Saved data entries
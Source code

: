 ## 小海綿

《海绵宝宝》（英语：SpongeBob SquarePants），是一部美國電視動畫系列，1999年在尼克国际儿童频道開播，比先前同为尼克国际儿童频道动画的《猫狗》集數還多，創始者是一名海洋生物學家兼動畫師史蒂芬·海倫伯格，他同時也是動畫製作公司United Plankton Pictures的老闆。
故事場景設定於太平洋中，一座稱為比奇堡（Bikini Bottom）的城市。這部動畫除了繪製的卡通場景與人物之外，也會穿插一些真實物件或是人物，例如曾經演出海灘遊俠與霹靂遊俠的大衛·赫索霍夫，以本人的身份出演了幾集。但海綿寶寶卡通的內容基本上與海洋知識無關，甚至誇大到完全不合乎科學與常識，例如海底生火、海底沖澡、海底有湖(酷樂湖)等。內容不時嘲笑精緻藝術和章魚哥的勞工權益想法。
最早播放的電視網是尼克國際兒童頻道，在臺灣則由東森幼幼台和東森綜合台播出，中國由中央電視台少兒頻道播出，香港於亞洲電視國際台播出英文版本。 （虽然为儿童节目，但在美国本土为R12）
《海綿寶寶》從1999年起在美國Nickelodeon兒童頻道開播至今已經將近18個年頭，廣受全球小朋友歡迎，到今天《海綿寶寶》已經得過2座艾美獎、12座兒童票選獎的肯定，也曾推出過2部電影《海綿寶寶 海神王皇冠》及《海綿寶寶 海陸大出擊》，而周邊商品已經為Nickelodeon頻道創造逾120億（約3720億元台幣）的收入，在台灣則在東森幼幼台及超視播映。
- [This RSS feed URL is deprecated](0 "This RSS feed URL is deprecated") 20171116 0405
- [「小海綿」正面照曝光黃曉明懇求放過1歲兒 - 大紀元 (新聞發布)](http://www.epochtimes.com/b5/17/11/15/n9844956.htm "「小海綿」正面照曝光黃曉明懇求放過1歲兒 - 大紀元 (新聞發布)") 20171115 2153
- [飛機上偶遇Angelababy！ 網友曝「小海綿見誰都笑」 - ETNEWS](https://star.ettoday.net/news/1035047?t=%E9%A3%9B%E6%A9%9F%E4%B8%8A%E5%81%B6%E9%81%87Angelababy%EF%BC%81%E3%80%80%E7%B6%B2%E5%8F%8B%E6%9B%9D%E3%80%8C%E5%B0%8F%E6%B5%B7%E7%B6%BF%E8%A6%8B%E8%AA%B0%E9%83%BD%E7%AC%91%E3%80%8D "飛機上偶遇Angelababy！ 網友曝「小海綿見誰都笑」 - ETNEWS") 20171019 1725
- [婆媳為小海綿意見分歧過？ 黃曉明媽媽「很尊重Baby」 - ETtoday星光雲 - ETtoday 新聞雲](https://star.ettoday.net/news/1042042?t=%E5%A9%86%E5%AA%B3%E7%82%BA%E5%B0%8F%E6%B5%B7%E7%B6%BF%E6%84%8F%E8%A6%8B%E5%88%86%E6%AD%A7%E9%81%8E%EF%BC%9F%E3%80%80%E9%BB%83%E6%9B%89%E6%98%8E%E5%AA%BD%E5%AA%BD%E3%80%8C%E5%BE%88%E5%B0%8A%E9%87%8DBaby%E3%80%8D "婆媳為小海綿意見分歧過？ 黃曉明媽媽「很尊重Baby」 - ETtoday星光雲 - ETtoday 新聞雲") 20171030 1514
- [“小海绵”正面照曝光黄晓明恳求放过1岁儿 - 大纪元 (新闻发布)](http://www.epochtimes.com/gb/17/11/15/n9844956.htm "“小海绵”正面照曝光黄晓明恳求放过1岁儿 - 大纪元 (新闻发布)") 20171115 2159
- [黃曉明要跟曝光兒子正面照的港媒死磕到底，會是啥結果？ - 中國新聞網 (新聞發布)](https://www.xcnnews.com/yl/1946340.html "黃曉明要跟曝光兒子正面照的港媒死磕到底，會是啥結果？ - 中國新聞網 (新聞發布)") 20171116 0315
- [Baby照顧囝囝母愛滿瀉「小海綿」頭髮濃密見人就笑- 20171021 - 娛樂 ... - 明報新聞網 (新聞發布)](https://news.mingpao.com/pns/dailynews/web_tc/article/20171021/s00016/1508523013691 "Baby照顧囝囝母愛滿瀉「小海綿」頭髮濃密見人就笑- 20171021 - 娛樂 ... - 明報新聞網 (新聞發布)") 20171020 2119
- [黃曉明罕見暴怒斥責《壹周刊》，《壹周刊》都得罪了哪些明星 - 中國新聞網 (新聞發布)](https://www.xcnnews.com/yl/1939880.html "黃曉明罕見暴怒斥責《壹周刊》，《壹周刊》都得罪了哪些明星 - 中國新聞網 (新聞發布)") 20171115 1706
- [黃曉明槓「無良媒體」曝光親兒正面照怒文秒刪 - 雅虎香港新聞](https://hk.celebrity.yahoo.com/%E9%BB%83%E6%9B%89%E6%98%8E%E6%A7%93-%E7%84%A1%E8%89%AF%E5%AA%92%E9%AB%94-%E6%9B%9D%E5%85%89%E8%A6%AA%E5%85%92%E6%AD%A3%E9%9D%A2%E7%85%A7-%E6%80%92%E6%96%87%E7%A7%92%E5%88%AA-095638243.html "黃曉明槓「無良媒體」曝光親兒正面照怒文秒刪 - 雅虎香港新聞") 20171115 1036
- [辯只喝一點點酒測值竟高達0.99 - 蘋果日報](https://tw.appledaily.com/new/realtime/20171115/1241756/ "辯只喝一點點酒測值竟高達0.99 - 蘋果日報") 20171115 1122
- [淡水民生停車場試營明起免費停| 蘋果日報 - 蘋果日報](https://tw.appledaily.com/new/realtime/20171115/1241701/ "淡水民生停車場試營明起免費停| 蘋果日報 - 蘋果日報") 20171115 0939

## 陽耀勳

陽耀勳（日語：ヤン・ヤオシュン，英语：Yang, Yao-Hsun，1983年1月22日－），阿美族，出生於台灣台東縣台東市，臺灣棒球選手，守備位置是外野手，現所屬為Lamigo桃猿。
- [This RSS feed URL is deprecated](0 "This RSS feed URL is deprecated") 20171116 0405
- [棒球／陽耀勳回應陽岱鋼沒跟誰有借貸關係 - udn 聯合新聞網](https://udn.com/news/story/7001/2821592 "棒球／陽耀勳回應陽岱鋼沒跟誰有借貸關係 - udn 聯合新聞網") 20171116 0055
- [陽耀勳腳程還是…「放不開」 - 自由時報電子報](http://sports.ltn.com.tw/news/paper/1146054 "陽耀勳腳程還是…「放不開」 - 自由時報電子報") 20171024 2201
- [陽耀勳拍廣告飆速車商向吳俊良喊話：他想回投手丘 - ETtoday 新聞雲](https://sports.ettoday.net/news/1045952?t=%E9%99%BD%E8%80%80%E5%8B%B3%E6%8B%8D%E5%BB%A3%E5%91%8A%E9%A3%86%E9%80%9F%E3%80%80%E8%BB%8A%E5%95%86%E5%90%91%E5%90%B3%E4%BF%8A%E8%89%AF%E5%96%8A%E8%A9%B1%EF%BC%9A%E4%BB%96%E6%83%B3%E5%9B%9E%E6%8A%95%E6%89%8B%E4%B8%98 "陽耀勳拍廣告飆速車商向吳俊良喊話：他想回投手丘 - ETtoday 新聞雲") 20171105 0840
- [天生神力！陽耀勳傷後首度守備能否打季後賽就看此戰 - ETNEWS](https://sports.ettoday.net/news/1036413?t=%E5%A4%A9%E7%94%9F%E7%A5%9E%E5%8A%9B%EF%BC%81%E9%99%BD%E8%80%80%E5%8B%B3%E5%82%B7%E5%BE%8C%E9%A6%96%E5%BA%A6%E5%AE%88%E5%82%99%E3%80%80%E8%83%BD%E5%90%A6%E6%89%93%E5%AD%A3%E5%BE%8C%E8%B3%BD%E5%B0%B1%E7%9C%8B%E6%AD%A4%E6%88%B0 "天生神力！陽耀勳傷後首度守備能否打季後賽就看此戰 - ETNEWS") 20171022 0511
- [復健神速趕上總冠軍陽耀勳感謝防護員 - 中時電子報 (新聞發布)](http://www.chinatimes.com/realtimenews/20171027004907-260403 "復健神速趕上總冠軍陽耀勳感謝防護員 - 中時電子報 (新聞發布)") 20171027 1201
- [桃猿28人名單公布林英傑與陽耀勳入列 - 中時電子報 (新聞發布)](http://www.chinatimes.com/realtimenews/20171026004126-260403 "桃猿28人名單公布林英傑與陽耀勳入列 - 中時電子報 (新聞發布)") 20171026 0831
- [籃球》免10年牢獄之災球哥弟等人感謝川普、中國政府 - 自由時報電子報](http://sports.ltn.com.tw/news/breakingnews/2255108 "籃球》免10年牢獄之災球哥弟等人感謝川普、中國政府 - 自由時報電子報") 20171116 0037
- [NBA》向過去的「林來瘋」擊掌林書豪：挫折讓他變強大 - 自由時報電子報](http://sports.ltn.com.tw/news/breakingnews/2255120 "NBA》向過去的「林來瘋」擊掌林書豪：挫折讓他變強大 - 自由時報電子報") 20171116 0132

▶ **TRY IT**
From the data above, return every line from the line that has "- [黃曉明罕見暴怒斥責《壹周刊》，《壹周刊》都得罪了哪些明星 - 中國新聞網" up to and including the line that has "陽耀勳（日語：ヤン・ヤオシュ", exactly.

▶ **TASK ANSWER**
- [黃曉明罕見暴怒斥責《壹周刊》，《壹周刊》都得罪了哪些明星 - 中國新聞網 (新聞發布)](https://www.xcnnews.com/yl/1939880.html "黃曉明罕見暴怒斥責《壹周刊》，《壹周刊》都得罪了哪些明星 - 中國新聞網 (新聞發布)") 20171115 1706
- [黃曉明槓「無良媒體」曝光親兒正面照怒文秒刪 - 雅虎香港新聞](https://hk.celebrity.yahoo.com/%E9%BB%83%E6%9B%89%E6%98%8E%E6%A7%93-%E7%84%A1%E8%89%AF%E5%AA%92%E9%AB%94-%E6%9B%9D%E5%85%89%E8%A6%AA%E5%85%92%E6%AD%A3%E9%9D%A2%E7%85%A7-%E6%80%92%E6%96%87%E7%A7%92%E5%88%AA-095638243.html "黃曉明槓「無良媒體」曝光親兒正面照怒文秒刪 - 雅虎香港新聞") 20171115 1036
- [辯只喝一點點酒測值竟高達0.99 - 蘋果日報](https://tw.appledaily.com/new/realtime/20171115/1241756/ "辯只喝一點點酒測值竟高達0.99 - 蘋果日報") 20171115 1122
- [淡水民生停車場試營明起免費停| 蘋果日報 - 蘋果日報](https://tw.appledaily.com/new/realtime/20171115/1241701/ "淡水民生停車場試營明起免費停| 蘋果日報 - 蘋果日報") 20171115 0939

## 陽耀勳

陽耀勳（日語：ヤン・ヤオシュン，英语：Yang, Yao-Hsun，1983年1月22日－），阿美族，出生於台灣台東縣台東市，臺灣棒球選手，守備位置是外野手，現所屬為Lamigo桃猿。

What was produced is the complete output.